■ **Supplied records**:
+ + +

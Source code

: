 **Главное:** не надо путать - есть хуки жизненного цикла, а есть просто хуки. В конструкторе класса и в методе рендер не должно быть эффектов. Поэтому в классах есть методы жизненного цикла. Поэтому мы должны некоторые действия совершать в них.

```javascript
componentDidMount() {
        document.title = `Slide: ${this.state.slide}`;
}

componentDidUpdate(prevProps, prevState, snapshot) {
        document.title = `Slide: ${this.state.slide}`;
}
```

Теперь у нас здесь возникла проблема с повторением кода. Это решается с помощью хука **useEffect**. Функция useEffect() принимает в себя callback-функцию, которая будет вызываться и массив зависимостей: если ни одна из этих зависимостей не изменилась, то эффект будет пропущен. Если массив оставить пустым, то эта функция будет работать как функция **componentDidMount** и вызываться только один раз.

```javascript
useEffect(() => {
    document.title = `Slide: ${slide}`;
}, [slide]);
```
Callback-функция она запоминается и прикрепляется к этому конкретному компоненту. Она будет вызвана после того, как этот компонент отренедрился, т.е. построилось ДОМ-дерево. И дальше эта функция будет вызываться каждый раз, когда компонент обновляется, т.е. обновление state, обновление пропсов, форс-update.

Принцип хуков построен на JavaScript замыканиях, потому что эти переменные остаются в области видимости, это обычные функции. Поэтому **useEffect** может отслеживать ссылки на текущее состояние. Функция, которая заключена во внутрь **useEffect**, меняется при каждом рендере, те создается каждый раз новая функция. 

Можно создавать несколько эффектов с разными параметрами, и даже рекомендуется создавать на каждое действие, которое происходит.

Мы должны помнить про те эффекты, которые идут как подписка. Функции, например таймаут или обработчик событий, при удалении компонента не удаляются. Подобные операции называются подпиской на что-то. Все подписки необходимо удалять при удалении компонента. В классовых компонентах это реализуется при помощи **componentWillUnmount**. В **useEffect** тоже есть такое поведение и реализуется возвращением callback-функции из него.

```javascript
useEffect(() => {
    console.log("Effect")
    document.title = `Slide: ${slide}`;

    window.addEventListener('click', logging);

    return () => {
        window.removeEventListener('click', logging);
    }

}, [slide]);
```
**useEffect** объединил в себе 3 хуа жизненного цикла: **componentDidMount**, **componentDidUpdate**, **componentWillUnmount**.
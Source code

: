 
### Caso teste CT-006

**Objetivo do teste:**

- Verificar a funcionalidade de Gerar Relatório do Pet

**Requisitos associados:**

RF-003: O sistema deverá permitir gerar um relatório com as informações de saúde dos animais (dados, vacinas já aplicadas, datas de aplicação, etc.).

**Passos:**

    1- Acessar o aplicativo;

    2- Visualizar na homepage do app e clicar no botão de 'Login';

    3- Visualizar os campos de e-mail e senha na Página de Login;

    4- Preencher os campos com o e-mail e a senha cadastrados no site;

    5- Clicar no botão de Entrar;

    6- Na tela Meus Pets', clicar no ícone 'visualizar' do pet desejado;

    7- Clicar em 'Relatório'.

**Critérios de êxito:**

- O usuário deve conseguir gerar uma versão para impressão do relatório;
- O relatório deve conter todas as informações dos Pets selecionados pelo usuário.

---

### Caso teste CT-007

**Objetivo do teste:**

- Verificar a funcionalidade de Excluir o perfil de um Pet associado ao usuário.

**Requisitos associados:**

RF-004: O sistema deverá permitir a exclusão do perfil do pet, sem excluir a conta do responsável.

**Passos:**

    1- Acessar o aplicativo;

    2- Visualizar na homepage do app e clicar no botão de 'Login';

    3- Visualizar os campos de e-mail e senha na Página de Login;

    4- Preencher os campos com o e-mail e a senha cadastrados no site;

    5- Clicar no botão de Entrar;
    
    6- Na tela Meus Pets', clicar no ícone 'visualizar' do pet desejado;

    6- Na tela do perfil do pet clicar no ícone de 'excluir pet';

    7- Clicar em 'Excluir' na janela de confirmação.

+ + +

■ **Try it**:
Find how many lines of the listing include the string "click" and give that number, nothing else.

■ **Finished task**:
2